Content starts

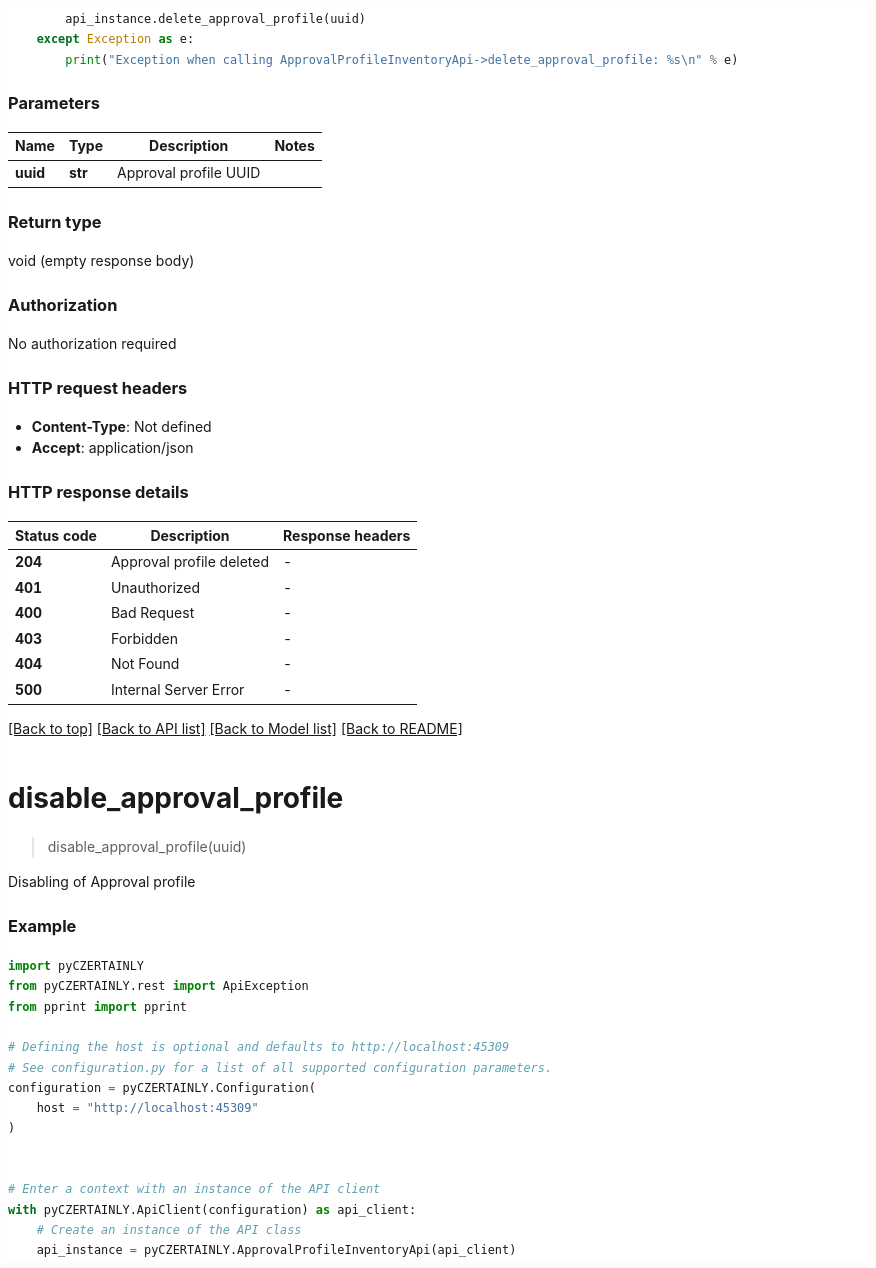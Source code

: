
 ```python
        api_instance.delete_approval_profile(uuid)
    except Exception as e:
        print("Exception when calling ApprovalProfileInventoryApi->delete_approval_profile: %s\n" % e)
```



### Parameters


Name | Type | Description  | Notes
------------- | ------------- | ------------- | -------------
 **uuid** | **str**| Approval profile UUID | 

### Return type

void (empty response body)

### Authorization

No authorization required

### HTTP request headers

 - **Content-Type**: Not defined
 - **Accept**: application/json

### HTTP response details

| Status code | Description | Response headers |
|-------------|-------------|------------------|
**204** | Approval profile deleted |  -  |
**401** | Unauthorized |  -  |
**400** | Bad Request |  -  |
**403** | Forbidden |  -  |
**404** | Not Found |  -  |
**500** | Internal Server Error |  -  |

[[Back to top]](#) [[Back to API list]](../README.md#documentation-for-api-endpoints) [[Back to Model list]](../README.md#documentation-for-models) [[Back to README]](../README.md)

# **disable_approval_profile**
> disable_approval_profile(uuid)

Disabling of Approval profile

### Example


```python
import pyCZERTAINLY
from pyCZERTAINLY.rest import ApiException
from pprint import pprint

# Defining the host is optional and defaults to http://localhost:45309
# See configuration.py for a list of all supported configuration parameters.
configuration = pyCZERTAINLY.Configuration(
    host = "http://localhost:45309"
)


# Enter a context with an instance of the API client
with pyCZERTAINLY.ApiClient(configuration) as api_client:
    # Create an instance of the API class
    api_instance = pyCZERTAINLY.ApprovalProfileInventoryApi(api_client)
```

Content ends

Exercise prompt — Identify each line in the records above containing the word "import"; copy those lines.

Solution for this problem —
import pyCZERTAINLY
from pyCZERTAINLY.rest import ApiException
from pprint import pprint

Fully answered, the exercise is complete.